Computer Science 3 - 2014 - Test on Week 4 - Solutions

This should take no longer than about 35 minutes and is simply intended to probe whether you have understood LL(1) grammars and the like. YOU MAY NOT USE YOUR TEXTBOOK, NOTES or COMPUTER. Answer on the questions sheet (4 sides).

1. Sorry, I am getting past it and have forgotten again. What are your name (surname) and student number? [1]

Pat (Terry) 63T0844

2. The following grammar attempts to describe expressions incorporating the familiar operators with their correct precedence and associativity.

   COMPILER Expression $CNF
   IGNORE CHR(0) .. CHR(31)
   PRODUCTIONS
     Expression = Term    { ( "+" | "-" ) Term  } .
     Term       = Factor  { ( "*" | "/" ) Factor } .
     Factor     = Primary [ "^" Expression ] .
     Primary    = "a" | "b" | "c" .
  END Expression.

Is this an ambiguous grammar? (Hint: try to find an expression that can be parsed in more than one way).

Many people "guessed" the right answer. To justify the claim that it is ambiguous it would be as well to show a pair of parse trees, not just make a wild claim! Considering the expression a^b*c. This can indeed be parsed in two ways, one with the implicit meaning of a^(b*c) and the other with the meaning of (a^b)*c. The parse trees would look like this (a few intermediate nodes have been omitted to save space)
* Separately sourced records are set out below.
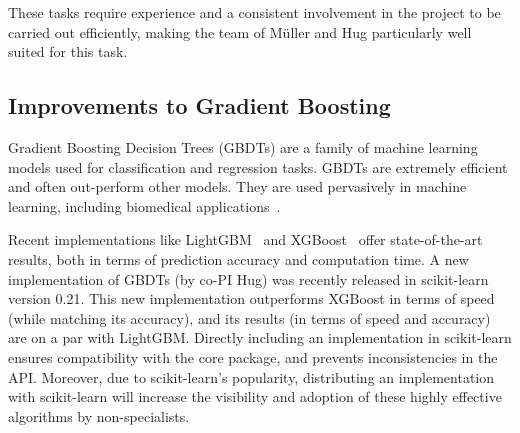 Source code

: \documentclass[11pt]{article}  %
\begin{document}
These tasks require experience and a consistent involvement in the project
to be carried out efficiently, making the team of M\"uller and Hug
particularly well suited for this task.

\subsection{Improvements to Gradient Boosting}

Gradient Boosting Decision Trees (GBDTs) are a family of machine learning
models used for classification and regression tasks. GBDTs are extremely
efficient and often out-perform other models. They are used pervasively in
machine learning, including biomedical applications~\cite{chen2019hiv, shah2019development}.

Recent implementations like LightGBM~\cite{LightGBM} and XGBoost~\cite{XGB}
offer state-of-the-art results, both in terms of prediction accuracy and
computation time.
A new implementation of GBDTs (by co-PI Hug) was recently
released in scikit-learn version 0.21. This new implementation
outperforms XGBoost in terms of speed (while matching its accuracy), and its results (in terms of speed and accuracy)
are on a par with LightGBM. Directly including an implementation in scikit-learn ensures compatibility with the core package, and prevents inconsistencies in the API. Moreover, due to scikit-learn's popularity, distributing an implementation with scikit-learn will increase the visibility and adoption of these highly effective algorithms by non-specialists.
\end{document}
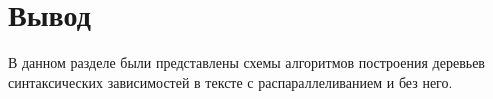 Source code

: \clearpage

\section*{Вывод}

В данном разделе были представлены схемы алгоритмов построения деревьев синтаксических зависимостей в тексте с распараллеливанием и без него.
           Expression                                        Expression
               |                                                 |
             Term                                              Term
               |                                                 |
               |                                       .---------+--------.
               |                                       |         |        |
            Factor                                  Factor      "*"     Factor
               |                                       |                  |
        .------+---------.                             |---------.        |
        |      |         |                             |  |      |        |
     Primary  "^"    Expression                   Primary ^  Expression   |
        |                |                             |         |        |
        |               Term                           |       Term       |
        |         .------+-----.                       |         |        |
        |         |      |     |                       |         |        |
        |       Factor  "*"  Factor                    |       Factor     |
        |         |            |                       |         |        |
        |         |            |                       |         |        |
        a         b            c                       a         b        c

Is it an LL(1) grammar? If not, why not, and can you find a suitable grammar that is LL(1)?

It cannot be an LL(1) grammar if it is ambiguous, but let us see which rules are broken. If we rewrite the first grammar to eliminate the metabrackets we get

     Expression = Term TailExp .
     TailExp    = AddOp Term TailExp | e .
     Term       = Factor TailTerm .
     TailTerm   = MulOp Factor TailTerm | e .
     Factor     = Primary TailFactor .
     TailFactor = "^" Expression | e .
     Primary    = "a" | "b" | "c" .
     AddOp      = "+" | "-" .
     MulOp      = "*" | "/" .

The nullable nonterminals here are TailExp, TailTerm and TailFactor.

   FIRST(TailExp)    = { "+" , "-" }
   FIRST(TailTerm)   = { "*" , "/" }
   FIRST(TailFactor) = { "^" }

The FOLLOW sets are a little harder to see because to get to closure one has to chase through quite a few other productions:

   FOLLOW(TailExp)    = FOLLOW(Expression)
   FOLLOW(TailTerm)   = FOLLOW(Term) = FIRST(TailExp) U FOLLOW(Expression)
   FOLLOW(TailFactor) = FOLLOW(Factor) = FIRST(TailTerm) U FOLLOW(Term)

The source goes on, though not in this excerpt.